SpecSolver: Solving Spatial-Spectral Fusion via Semantic Transformer
Published in In Proc. ACMMM, 2025
By clustering pixels with locally similar values, superpixel-based approaches have shown great potential in processing hyperspectral images (HSI) , thereby reducing the computational burden associated with large spatial dimensions. However, specific for spatialspectral fusion (SSF), superpixel segmentation is inherently nondifferentiable and irreversible; hence it is inapplicable. To address the issues, we propose a semantic transformer-based solver, namely SpecSolver, which is basically inspired by the benefits of superpixelbased approaches, yet with the inner mechanism completely improved. The core idea lies in learning the intrinsic semantic states of HSIs hidden behind discretized pixel representations. Specifically, we propose a new Semantic-Attention to adaptively split the image domain into a series of learnable slices of flexible shapes, where image pixels under similar semantic states will be ascribed to the same slice.
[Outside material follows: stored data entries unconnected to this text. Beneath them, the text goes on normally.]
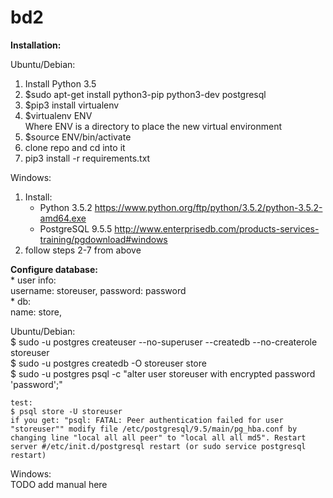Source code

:# bd2

**Installation:**

Ubuntu/Debian:  
1. Install Python 3.5  
2. $sudo apt-get install python3-pip python3-dev postgresql  
3. $pip3 install virtualenv  
4. $virtualenv ENV  
	Where ENV is a directory to place the new virtual environment  
5. $source ENV/bin/activate  
6. clone repo and cd into it  
7. pip3 install -r requirements.txt  


Windows:  
1. Install:  
	- Python 3.5.2 https://www.python.org/ftp/python/3.5.2/python-3.5.2-amd64.exe  
	- PostgreSQL 9.5.5 http://www.enterprisedb.com/products-services-training/pgdownload#windows  
2. follow steps 2-7 from above  


**Configure database:**  
    * user info:  
     username: storeuser, password: password  
    * db:  
     name: store,  

Ubuntu/Debian:  
    $ sudo -u postgres createuser --no-superuser --createdb --no-createrole storeuser  
    $ sudo -u postgres createdb -O storeuser store  
    $ sudo -u postgres psql -c "alter user storeuser with encrypted password 'password';"  

    test:
    $ psql store -U storeuser  
    if you get: "psql: FATAL: Peer authentication failed for user "storeuser"" modify file /etc/postgresql/9.5/main/pg_hba.conf by changing line "local all all peer" to "local all all md5". Restart server #/etc/init.d/postgresql restart (or sudo service postgresql restart)  

Windows:  
	TODO add manual here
By calculating attention to the Semantic-Superpixel tokens encoded from slices, SpecSolver can effectively capture intricate semantic correlations from the vast number of pixels, which also empowers the solver with an endogenous capacity for modeling different magnification scales and allows for efficient computation in linear complexity. On that basis, we elaborate a SpatialNet module, which extracts multiscale local spectral information, and a FreqNet module, which supplements global information, capturing subtle details and variations across different spectra. Experiments on two benchmark SSF datasets verify the state-of-the-art (SOTA) performance of the proposed method, both visually and quantitatively. Also, ablation studies validate the mentioned contributions.